El niño llega hoy más inquieto que de costumbre. Toda la casa rezuma sus ansias, su impaciencia, su desesperación al no poder encontrar anticipadamente su obsequio. Desliza los cuadros, agita las cortinas, mueve los floreros en busca de su juguete; enciende y apaga las luces de las habitaciones; ríe de júbilo cuando cree haberlo hallado. Al viejo, quien vive en una inquebrantable burbuja de soledad, le complacen sus travesuras.

Se acerca al teléfono para marcarle a su hija. Ella contesta tras varios tonos y sostienen una conversación monótona, cargada de respuestas cortantes y de vez en cuando algún reproche. Su hija le promete que irá a verlos al día siguiente, pero es una promesa frívola que tal vez olvide antes del amanecer.

Aún así, no puede culparla por no haber sido una buena madre, por haber huido de su destino cuando el niño nació, por dejarlo en sus manos y no dar señales de vida hasta mucho tiempo después, cuando ya era demasiado tarde: era muy joven entonces, y de todos modos, al viejo nunca le pesó hacerse cargo de su nieto.

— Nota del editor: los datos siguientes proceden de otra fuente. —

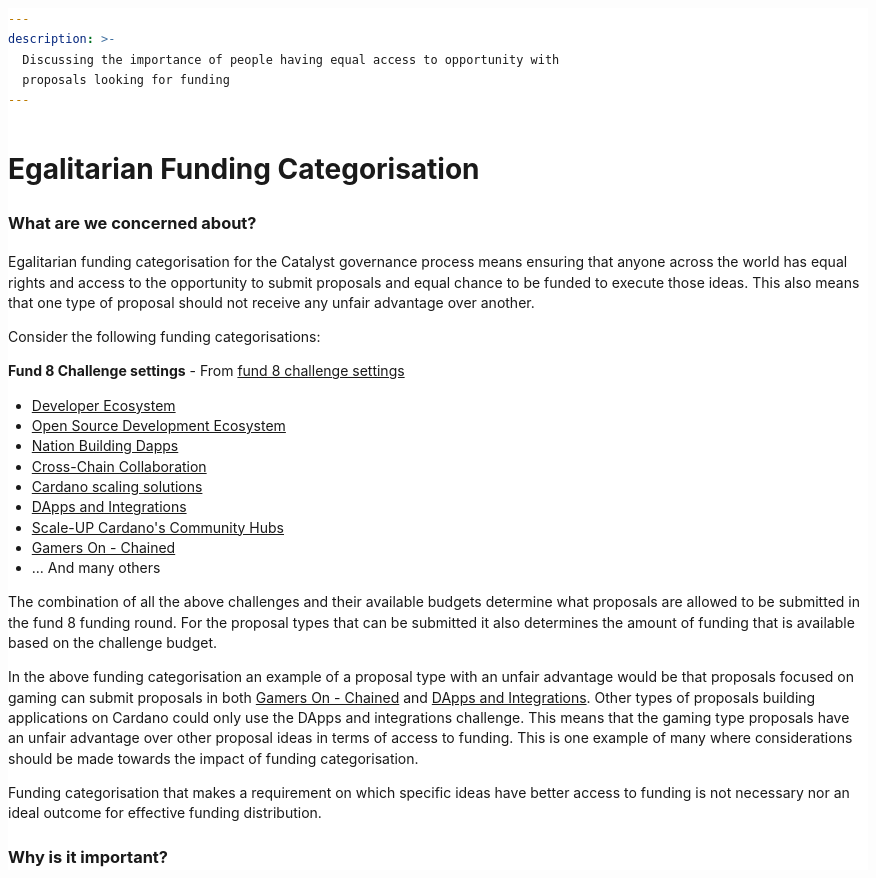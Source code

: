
 ```yaml
---
description: >-
  Discussing the importance of people having equal access to opportunity with
  proposals looking for funding
---
```


# Egalitarian Funding Categorisation

### What are we concerned about?

Egalitarian funding categorisation for the Catalyst governance process means ensuring that anyone across the world has equal rights and access to the opportunity to submit proposals and equal chance to be funded to execute those ideas. This also means that one type of proposal should not receive any unfair advantage over another.



Consider the following funding categorisations:



**Fund 8 Challenge settings** - From [fund 8 challenge settings](broken-reference)

* [Developer Ecosystem](https://cardano.ideascale.com/c/campaigns/26433/about)
* [Open Source Development Ecosystem](https://cardano.ideascale.com/c/campaigns/26434/about)
* [Nation Building Dapps](https://cardano.ideascale.com/c/campaigns/26435/about)
* [Cross-Chain Collaboration](https://cardano.ideascale.com/c/campaigns/26436/about)
* [Cardano scaling solutions](https://cardano.ideascale.com/c/campaigns/26437/about)
* [DApps and Integrations](https://cardano.ideascale.com/c/campaigns/26438/about)
* [Scale-UP Cardano's Community Hubs](https://cardano.ideascale.com/c/campaigns/26439/about)
* [Gamers On - Chained](https://cardano.ideascale.com/c/campaigns/26440/about)
* ... And many others



The combination of all the above challenges and their available budgets determine what proposals are allowed to be submitted in the fund 8 funding round. For the proposal types that can be submitted it also determines the amount of funding that is available based on the challenge budget.

In the above funding categorisation an example of a proposal type with an unfair advantage would be that proposals focused on gaming can submit proposals in both [Gamers On - Chained](https://cardano.ideascale.com/c/campaigns/26440/about) and [DApps and Integrations](https://cardano.ideascale.com/c/campaigns/26438/about). Other types of proposals building applications on Cardano could only use the DApps and integrations challenge. This means that the gaming type proposals have an unfair advantage over other proposal ideas in terms of access to funding. This is one example of many where considerations should be made towards the impact of funding categorisation.&#x20;

Funding categorisation that makes a requirement on which specific ideas have better access to funding is not necessary nor an ideal outcome for effective funding distribution.&#x20;



### **Why is it important?**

Casi siempre es ella quien cuelga, irritada, y el viejo sabe perfectamente que a su hija le molesta, e incluso le asquea, su vejez, su insistencia, su ilusión... Pero no por eso deja de llamarla, pues sabe que un día, quizá muy pronto, ya no pueda hacerlo más.

Ya es tarde en la noche cuando empieza a dormitar en el sillón, así que se levanta y se asea para acostarse. Sus ojos no ven a su nieto por ningún lado, pero está demasiado cansado, mucho más de lo habitual, para salir en su búsqueda, así que se acomoda en su cama y lo llama con voz ronca.

Cierra los ojos, esperanzado, y en el mismo instante en el que el reloj da las doce el niño aparece en su habitación, inundándola con su cálida presencia.

En las pestañas del viejo se acumulan las lágrimas al pensar en el tiempo que se le escapa, porque cuando él ya no esté nadie cuidará de esa casa, ni de sus tesoros ni sus recuerdos, y mucho menos de su nieto.

-Feliz cumpleaños -susurra en la oscuridad.

Siente cómo unos brazos delgados rodean su cuerpo. Las pequeñas manos del niño palpan la piel flácida de sus mejillas y su aliento dulzón acaricia su rostro mientras le cuenta las aventuras del día: las lagartijas que persiguió, las hormigas que aplastó con los dedos, la sucia humedad en sus zapatos tras correr por la orilla del río..., el mismo río que lo atrapó y lo arrastró lejos dos décadas atrás, cuando murió.

Y desde ese día, los años se han inmovilizado en el corazón del viejo y se han transformado en veinte carritos de madera, muy ocultos en un rincón distinto de la casa, para que el niño no los encuentre y no se vaya jamás de la vida de su abuelito.